= Hung T'ieh-t'ao =

Taiwanese writer

Hung T'ieh-t'ao (洪鐵濤 (Âng Thih-tô); 1892-1947) was a Taiwanese writer during the Japanese rule. Born in Tainan, he was a member of the Nan Poetry Society and the Chunying Poetry Society (春鶯社). With literary figures from Tainan, he co-founded and served as one of the editors of the 369 Newspaper (三六九小報) for the preservation of Chinese literature with literary figures from Tainan. He was also known as Kunyi (坤益) and by various names such as Ling-ti (舲笛), Chun-i (君憶), Hung-huang (洪荒), Tao-shui (刀水), Hei-chao (黑潮), Hua chan-an (花禪盦), Master of the Wild Fox Chamber (野狐禪室主), and Mr. Razor (剃刀先生).

From a young age, Hung T'ieh-t'ao studied Chinese poetry with local literati in Tainan and then participated in many classical Chinese poetry societies. Hung was particularly skilled in chanting bowl (a type of poetry recitation) and won first place in poetry contests several times.

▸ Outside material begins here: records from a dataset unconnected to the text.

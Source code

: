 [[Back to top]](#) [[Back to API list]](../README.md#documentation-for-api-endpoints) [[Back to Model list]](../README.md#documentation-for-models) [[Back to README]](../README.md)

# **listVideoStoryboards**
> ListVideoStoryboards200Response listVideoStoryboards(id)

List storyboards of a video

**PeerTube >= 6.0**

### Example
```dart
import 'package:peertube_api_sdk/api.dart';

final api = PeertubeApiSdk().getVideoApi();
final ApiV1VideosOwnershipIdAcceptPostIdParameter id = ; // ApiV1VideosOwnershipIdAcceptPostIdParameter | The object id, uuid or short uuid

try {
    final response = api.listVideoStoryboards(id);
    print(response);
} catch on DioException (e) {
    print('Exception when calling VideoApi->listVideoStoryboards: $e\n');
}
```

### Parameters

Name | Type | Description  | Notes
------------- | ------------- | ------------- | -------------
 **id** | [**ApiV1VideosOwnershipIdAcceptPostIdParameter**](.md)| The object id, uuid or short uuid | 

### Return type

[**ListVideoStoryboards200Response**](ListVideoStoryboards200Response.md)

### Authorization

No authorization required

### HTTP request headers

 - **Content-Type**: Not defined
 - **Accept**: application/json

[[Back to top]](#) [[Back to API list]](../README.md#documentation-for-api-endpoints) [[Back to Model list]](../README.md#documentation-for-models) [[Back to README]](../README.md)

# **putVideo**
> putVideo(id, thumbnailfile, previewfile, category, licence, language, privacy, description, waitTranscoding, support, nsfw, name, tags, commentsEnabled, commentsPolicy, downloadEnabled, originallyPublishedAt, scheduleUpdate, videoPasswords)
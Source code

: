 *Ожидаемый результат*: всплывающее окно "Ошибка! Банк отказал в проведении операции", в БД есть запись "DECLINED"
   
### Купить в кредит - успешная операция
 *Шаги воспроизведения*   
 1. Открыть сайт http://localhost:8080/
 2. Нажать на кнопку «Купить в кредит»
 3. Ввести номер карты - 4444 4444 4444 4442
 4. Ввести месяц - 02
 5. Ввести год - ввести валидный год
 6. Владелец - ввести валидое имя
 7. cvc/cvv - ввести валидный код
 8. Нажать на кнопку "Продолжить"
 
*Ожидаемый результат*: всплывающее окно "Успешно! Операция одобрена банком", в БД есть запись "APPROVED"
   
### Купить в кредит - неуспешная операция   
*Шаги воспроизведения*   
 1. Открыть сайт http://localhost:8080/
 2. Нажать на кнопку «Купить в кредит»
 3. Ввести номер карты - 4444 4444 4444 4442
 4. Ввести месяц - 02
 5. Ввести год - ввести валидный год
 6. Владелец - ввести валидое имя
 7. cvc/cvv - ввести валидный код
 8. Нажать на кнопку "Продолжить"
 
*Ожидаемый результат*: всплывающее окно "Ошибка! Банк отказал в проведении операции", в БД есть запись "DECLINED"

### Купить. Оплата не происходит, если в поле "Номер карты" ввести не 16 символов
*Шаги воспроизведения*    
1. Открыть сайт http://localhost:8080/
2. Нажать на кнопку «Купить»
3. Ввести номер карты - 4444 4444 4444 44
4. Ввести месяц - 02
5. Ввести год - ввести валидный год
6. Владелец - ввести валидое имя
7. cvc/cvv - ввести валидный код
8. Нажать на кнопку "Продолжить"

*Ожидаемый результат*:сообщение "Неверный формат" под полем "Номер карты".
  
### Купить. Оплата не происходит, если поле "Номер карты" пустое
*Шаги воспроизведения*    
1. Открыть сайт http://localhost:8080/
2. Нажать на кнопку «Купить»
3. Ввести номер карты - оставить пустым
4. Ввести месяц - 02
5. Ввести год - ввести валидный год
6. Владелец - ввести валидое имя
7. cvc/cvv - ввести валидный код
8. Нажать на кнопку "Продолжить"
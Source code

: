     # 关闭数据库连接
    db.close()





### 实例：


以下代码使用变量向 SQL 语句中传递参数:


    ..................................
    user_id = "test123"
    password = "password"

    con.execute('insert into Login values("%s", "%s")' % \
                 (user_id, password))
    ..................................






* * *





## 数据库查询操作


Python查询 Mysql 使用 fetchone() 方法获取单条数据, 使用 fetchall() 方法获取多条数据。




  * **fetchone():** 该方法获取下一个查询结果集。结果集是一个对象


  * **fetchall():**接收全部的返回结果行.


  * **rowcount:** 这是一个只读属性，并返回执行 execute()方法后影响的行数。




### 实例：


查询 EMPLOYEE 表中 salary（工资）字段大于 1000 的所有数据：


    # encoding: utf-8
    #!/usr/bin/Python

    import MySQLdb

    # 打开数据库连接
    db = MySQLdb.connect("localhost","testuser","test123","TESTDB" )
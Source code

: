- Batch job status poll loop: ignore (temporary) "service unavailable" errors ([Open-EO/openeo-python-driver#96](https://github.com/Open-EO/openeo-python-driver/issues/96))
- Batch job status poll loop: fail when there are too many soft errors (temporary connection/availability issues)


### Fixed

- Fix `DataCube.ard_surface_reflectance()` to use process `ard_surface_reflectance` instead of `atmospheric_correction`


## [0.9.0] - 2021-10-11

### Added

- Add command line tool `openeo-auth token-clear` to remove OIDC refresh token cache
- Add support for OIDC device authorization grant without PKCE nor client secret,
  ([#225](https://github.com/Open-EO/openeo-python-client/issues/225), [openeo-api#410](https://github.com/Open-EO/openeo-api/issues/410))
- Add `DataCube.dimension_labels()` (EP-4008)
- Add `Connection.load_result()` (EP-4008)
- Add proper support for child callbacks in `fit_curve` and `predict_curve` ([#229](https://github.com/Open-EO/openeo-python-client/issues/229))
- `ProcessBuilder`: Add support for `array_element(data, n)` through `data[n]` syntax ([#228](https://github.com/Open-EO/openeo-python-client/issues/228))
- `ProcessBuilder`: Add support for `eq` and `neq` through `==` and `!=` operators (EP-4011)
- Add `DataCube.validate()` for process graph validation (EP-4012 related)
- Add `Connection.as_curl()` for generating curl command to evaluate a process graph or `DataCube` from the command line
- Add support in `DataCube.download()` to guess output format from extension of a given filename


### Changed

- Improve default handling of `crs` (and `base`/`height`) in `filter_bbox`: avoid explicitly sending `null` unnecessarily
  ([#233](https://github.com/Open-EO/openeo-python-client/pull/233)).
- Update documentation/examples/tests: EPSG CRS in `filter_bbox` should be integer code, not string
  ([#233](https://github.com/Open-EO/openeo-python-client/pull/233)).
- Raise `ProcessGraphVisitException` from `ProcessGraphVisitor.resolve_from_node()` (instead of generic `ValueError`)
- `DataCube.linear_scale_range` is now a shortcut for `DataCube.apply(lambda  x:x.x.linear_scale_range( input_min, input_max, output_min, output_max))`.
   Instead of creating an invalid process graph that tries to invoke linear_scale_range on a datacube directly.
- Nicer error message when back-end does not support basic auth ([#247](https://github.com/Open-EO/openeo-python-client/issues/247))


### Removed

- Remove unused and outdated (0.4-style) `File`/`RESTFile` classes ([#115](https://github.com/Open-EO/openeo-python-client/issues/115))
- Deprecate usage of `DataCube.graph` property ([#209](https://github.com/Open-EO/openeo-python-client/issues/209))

He excelled in object-descriptive poetry, but his poems lacked concern and criticism for social and national issues. He was also skilled in calligraphy, learning the style of Chinese calligrapher Yen Chenching, and left inscriptions on many temple tablets and couplets in Tainan. Hung T'ieh-t'ao's poems were published in newspapers and magazines during the Japanese rule, and were collected in Volume 55 of Complete Taiwanese Poems (全臺詩) (2018). His articles were collected in The Collected Works of Hung T'ieh-t'ao (洪鐵濤文集) (2017) and his novels in The Novels of Hung T'ieh-t'ao (洪鐵濤小說集) (2018).

In addition to poetry, Hung T'ieh-t'ao also wrote short stories and essays. His novel New Journey to the West: A Supplement (新西遊記補), which imitates the classic novel Journey to the West, is set against the backdrop of modern Taiwanese life in the 1930s and follows the adventures of the protagonist. His novels and essays contain a wealth of idioms and colloquial expressions, and the dialogues often use Taiwanese dialect, making them stories full of Taiwanese flavor.